In realtà, ci tengo a precisare in via introduttiva che le tematiche cui si è appena fatto riferimento sono di assoluta rilevanza e soprattutto si collocano su un livello di pari dignità, pur insistendo su aspetti diversi dello stare insieme in società. Si potrebbe, tuttavia, innanzitutto discutere sulla priorità di tali temi rispetto ad altri, in un momento in cui il nostro paese presenta sintomi di crisi economico-industriale assai più strutturali di quello che si potesse immaginare all’inizio del nuovo millennio (si pensi ai problemi del mondo del lavoro, del sistema a garanzia del risparmio dei piccoli investitori, di un sistema previdenziale che tende a generare perdite nel tempo, dell’approvvigionamento energetico, con un aumento del prezzo del petrolio che innesca un circolo vizioso sul fronte del costo della vita,  a causa degli aumenti delle forniture di energia elettrica, etc..). Ma questo aspetto potrebbe essere oggetto, magari, di un altro dubbio. Quello su cui si vuole stimolare una riflessione in data odierna è che interventi quali quelli citati, che dovrebbero essere mezzi volti ad affinare il sistema istituzionale e/o a migliorare la qualità della vita ed il sistema dei diritti e delle garanzie civili in capo ai membri della comunità, assurgono invece spesso a fini dell’azione politica, quasi fossero valori, compiuti in sé e per sé. Le forze politiche danno a volte l’idea di procedere ignorando la necessità di valutazioni in merito all’opportunità, alla efficacia, persino alla concreta ed effettiva applicazione dei contenuti dei detti interventi: poco importa insomma cosa si fa, come si fa e se ciò che si fa risponde alle esigenze concrete del sistema ed è in grado di migliorarlo, l’importante è fare qualcosa che per anni è stato ed è magari tuttora un proprio cavallo di battaglia per questo o quel gruppo politico.

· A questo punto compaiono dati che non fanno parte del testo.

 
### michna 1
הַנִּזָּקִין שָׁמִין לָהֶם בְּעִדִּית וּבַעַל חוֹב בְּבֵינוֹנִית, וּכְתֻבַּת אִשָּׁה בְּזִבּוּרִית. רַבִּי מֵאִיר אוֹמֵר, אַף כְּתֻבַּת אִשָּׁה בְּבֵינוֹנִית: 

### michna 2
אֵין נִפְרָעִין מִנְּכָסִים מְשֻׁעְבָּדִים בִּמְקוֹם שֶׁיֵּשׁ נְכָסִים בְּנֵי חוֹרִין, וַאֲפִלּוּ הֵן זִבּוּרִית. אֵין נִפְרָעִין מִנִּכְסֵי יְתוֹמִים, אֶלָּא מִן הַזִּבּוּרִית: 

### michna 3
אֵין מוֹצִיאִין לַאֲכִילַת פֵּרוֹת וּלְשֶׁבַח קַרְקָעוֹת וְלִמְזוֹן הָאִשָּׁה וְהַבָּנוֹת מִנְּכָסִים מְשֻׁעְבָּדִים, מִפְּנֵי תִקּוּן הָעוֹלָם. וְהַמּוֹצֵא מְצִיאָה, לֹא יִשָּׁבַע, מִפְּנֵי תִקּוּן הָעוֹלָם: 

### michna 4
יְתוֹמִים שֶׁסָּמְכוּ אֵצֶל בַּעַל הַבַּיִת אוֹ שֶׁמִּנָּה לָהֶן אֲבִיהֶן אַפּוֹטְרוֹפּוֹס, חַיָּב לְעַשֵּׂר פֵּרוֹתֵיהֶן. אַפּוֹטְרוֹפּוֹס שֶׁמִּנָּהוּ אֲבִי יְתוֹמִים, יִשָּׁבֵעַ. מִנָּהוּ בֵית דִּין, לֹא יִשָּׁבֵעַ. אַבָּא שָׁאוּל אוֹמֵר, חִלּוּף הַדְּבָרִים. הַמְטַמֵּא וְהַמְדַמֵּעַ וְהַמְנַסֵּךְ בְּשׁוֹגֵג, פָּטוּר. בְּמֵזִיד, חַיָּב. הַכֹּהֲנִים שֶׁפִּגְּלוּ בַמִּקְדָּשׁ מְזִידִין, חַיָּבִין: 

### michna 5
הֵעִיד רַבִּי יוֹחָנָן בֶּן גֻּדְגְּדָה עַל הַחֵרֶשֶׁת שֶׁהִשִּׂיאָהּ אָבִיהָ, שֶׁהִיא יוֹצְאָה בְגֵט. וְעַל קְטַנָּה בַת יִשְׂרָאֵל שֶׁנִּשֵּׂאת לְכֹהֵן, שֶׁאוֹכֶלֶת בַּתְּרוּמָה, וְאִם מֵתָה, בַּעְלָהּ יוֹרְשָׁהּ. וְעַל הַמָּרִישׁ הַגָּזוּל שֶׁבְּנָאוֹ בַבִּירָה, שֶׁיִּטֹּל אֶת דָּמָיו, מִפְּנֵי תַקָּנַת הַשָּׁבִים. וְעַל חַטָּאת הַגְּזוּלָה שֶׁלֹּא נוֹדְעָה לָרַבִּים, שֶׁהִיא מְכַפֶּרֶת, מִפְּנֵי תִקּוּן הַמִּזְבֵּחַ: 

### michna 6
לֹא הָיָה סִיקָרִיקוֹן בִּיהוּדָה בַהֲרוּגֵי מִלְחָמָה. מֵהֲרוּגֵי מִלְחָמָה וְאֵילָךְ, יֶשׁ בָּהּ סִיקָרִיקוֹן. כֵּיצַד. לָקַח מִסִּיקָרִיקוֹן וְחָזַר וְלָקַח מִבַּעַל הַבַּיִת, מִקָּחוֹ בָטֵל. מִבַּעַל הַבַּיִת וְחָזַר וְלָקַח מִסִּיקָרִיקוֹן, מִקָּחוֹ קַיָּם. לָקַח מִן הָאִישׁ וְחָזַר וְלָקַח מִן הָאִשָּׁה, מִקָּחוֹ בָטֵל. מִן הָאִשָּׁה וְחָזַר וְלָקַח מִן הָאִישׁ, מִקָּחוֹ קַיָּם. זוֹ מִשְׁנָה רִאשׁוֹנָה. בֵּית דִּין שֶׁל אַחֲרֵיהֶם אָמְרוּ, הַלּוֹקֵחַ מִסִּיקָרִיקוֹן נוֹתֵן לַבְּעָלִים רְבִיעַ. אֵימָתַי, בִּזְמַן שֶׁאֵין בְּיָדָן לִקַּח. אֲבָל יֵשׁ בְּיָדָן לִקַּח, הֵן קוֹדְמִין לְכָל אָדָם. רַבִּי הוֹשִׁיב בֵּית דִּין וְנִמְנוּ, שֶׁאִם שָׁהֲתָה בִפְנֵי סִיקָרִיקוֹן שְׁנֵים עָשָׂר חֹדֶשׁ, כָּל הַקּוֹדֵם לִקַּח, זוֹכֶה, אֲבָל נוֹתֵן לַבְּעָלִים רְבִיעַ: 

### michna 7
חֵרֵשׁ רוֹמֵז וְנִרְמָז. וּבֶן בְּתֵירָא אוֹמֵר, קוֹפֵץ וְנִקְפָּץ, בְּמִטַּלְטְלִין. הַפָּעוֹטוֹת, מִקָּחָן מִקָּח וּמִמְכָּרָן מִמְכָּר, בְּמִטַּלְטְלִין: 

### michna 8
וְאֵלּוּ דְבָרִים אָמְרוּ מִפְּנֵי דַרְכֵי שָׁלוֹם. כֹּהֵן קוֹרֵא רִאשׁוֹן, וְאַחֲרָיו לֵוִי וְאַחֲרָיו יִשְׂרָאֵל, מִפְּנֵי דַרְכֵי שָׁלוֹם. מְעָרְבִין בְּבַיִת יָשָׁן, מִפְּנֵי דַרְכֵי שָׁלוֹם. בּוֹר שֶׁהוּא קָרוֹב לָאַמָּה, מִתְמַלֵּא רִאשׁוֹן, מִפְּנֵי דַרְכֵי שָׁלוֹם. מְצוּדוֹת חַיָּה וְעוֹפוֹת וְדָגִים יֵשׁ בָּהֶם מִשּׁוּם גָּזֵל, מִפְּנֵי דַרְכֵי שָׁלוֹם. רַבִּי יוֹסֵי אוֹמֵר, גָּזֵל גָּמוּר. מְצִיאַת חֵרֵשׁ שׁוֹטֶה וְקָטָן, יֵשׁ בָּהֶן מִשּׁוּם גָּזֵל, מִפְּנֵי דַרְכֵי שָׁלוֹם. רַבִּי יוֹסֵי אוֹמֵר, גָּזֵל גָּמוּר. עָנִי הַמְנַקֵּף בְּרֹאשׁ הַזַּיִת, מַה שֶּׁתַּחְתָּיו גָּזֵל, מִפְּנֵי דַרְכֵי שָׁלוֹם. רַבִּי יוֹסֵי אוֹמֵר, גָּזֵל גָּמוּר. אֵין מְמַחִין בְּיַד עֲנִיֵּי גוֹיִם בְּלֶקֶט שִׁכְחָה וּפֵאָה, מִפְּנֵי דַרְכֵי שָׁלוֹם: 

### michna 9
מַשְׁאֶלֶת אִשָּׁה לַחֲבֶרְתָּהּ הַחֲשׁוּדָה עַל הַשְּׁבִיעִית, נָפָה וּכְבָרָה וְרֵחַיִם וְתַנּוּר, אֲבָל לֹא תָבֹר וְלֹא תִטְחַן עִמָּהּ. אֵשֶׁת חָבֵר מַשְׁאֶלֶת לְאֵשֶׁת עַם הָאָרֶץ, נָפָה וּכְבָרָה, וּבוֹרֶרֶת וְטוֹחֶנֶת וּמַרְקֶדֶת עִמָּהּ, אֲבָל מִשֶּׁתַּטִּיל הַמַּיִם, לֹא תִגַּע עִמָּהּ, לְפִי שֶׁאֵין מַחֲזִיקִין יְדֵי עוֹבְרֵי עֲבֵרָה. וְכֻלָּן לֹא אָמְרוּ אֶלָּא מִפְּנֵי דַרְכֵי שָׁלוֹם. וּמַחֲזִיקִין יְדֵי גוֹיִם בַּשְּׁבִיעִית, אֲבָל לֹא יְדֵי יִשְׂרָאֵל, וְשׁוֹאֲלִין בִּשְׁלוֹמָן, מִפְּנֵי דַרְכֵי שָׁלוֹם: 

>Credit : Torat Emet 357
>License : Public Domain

Ciò, per altro, in barba a chi si ostina a considerare morta e sepolta ogni ideologia. A me sembra, al contrario, che alcuni interventi legislativi (o, mi si passi il termine, “paralegislativi” nel caso di referendum), presentati come rivoluzionari ma in realtà confusi e confusionari o in alternativa dai contenuti annacquati, siano figli proprio di rigurgiti ideologici e di pregiudizi di diversa ascendenza.

Attenzione comunque a considerare indenne dal virus della confusione tra mezzi e fini le realtà locali: affacciamoci all’uscio di casa e guardiamo la “gemma del Tirreno e finestra sui Nebrodi”, Capo d’Orlando. Qui, ormai da troppo tempo, si assiste ad una sorta di vacatio imperii, ad una crisi politico-amministrativa paralizzante che si riflette addirittura da mesi nell’impossibilità a formare una Giunta. Senza nulla di personale ovviamente verso i protagonisti di tale crisi, “fare” la Giunta sembra essere diventato l’unico obiettivo di questo periodo amministrativo. Ecco quindi che quello che dovrebbe essere un mezzo, l’individuazione dei componenti della Giunta comunale, per potere attuare un programma politico e realizzare degli interventi volti a migliorare la qualità della vita ed a favorire e promuovere lo sviluppo economico-sociale della comunità, sembra essere assurto a fine. Già, servizi essenziali e sviluppo economico, chissà quanto tempo resterà, “fatta” la Giunta, per occuparsene...

Riflettiamo e dubitiamo, lettori, sulla capacità dei protagonisti del nostro sistema politico di distinguere i mezzi dai fini.